Masalahnya, cedera whiplash tidak selalu terlihat langsung. Tapi efeknya bisa jangka panjang: nyeri leher, pusing, sampai gangguan gerak kepala.

Untuk mengatasi hal ini, Volvo Cars mengembangkan sistem keselamatan khusus bernama WHIPS (Whiplash Protection System), yang dirancang khusus untuk melindungi leher dan tulang belakang saat tabrakan dari belakang.


Kenapa Cedera Whiplash Sering Terjadi?

Sebelum masuk ke teknologi, kita perlu paham dulu mekanismenya.

Whiplash terjadi ketika:

  • Mobil ditabrak dari belakang

  • Kepala bergerak cepat ke belakang lalu ke depan

  • Otot leher tidak sempat menahan gerakan ekstrem

Hasilnya:

  • Ketegangan otot

  • Cedera ligamen

  • Nyeri jangka panjang

Yang mengejutkan:

Whiplash bisa terjadi bahkan pada kecelakaan dengan kecepatan rendah (20–30 km/jam)


Apa Itu WHIPS Volvo?

WHIPS adalah sistem keselamatan aktif-pasif yang dirancang untuk mengurangi risiko cedera leher dan tulang belakang saat terjadi tabrakan belakang.

Pada mobil Volvo Cars, WHIPS bekerja dengan cara mengontrol pergerakan kursi dan kepala penumpang secara terkoordinasi.

Bukan hanya airbag atau sabuk pengaman, tetapi sistem yang mengatur “gerakan tubuh” saat benturan.

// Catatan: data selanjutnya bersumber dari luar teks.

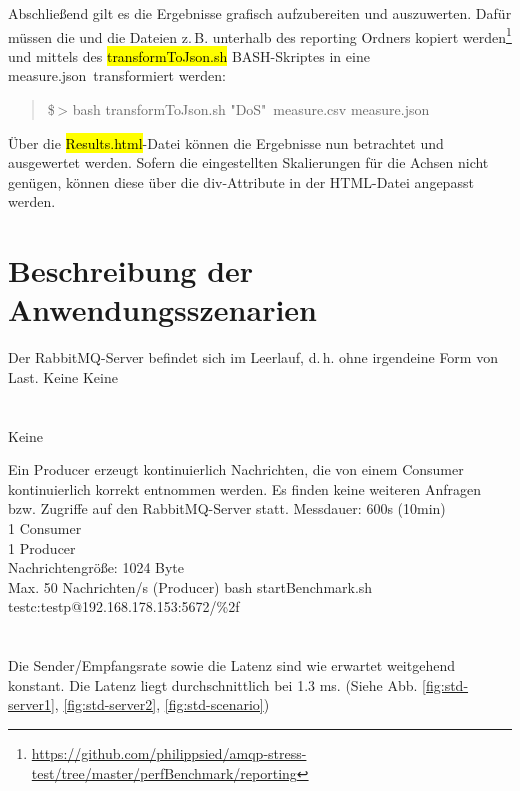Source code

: \documentclass[	a4paper,
			11pt,
			oneside,
			parskip]{scrartcl}
\begin{document}
	Abschließend gilt es die Ergebnisse grafisch aufzubereiten und auszuwerten. Dafür müssen die  und die  Dateien z.\,B. unterhalb des reporting Ordners kopiert
	werden\footnote{\url{https://github.com/philippsied/amqp-stress-test/tree/master/perfBenchmark/reporting}} und mittels des \hl{transformToJson.sh} BASH-Skriptes in eine \glqq measure.json\grqq\
	transformiert werden:
	\begin{quote}
		\ttfamily
		\$\,> bash transformToJson.sh "DoS"\ measure.csv measure.json
	\end{quote}
	Über die \hl{Results.html}-Datei können die Ergebnisse nun betrachtet und ausgewertet werden. Sofern die eingestellten Skalierungen für die Achsen nicht genügen, können diese über die div-Attribute
	in der HTML-Datei angepasst werden.
	
	
	
\clearpage
\section*{Beschreibung der Anwendungsszenarien}
		{Der RabbitMQ-Server befindet sich im Leerlauf, d.\,h. ohne irgendeine Form von Last.}%
		{Keine}%
		{Keine}%
		{%
		 \\
		 \\
		 \\
		}%
		{Keine}
	
		{Ein Producer erzeugt kontinuierlich Nachrichten, die von einem Consumer kontinuierlich korrekt entnommen werden. Es finden keine weiteren Anfragen bzw. Zugriffe auf den RabbitMQ-Server statt.}%
		{%
		 Messdauer: 600s (10min)\\
		 1 Consumer \\
		 1 Producer \\
		 Nachrichtengröße: 1024 Byte\\
		 Max. 50 Nachrichten/s (Producer)
		}%
		{bash startBenchmark.sh testc:testp@192.168.178.153:5672/\%2f}%
		{%
		 \\
		 \\
		 \\
		}%
		{
		 Die Sender/Empfangsrate sowie die Latenz sind wie erwartet weitgehend konstant. Die Latenz liegt durchschnittlich bei 1.3 ms.
		 (Siehe Abb. \ref{fig:std-server1}, \ref{fig:std-server2}, \ref{fig:std-scenario})
		}
		
\end{document}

Cara Kerja WHIPS Saat Tabrakan Terjadi

Saat mobil ditabrak dari belakang, urutannya seperti ini:

  1. Mobil terdorong ke depan secara tiba-tiba

  2. Kursi ikut bergerak ke belakang secara terkontrol

  3. Sandaran kursi menyerap energi benturan

  4. Kepala penumpang tetap tersangga dengan aman

  5. Gerakan leher tidak terlalu ekstrem

Tujuannya sederhana:

mengurangi efek “cambukan” pada leher


Komponen Utama WHIPS

1. Kursi dengan Struktur Khusus

Kursi didesain untuk:

  • Menyerap energi benturan

  • Bergerak sedikit ke belakang

  • Mengurangi tekanan ke tulang belakang


2. Sandaran Kepala Ergonomis

Headrest tidak hanya untuk kenyamanan, tapi:

  • Menopang kepala saat benturan

  • Mengurangi jarak gerak kepala

  • Menstabilkan posisi leher


3. Sistem Rel Kursi Terintegrasi

Rel kursi dirancang agar:

  • Bisa bergerak terkontrol saat tabrakan

  • Tidak kaku seperti kursi biasa

  • Menyerap sebagian energi benturan


Kenapa WHIPS Penting di Jalan Indonesia?

Kondisi lalu lintas di Indonesia membuat risiko tabrakan belakang cukup tinggi:

  • Kemacetan stop-and-go

  • Pengendara sering kurang menjaga jarak

  • Motor dan mobil sering berpindah jalur tiba-tiba

  • Distraksi saat berkendara

Dalam kondisi seperti ini, WHIPS menjadi sangat relevan untuk mengurangi risiko cedera leher.


Kelebihan WHIPS Volvo

1. Mengurangi Risiko Cedera Whiplash

Ini adalah fungsi utama sistem.


2. Bekerja Otomatis Tanpa Intervensi Pengemudi

Sistem aktif saat tabrakan terjadi tanpa perlu tombol atau pengaturan.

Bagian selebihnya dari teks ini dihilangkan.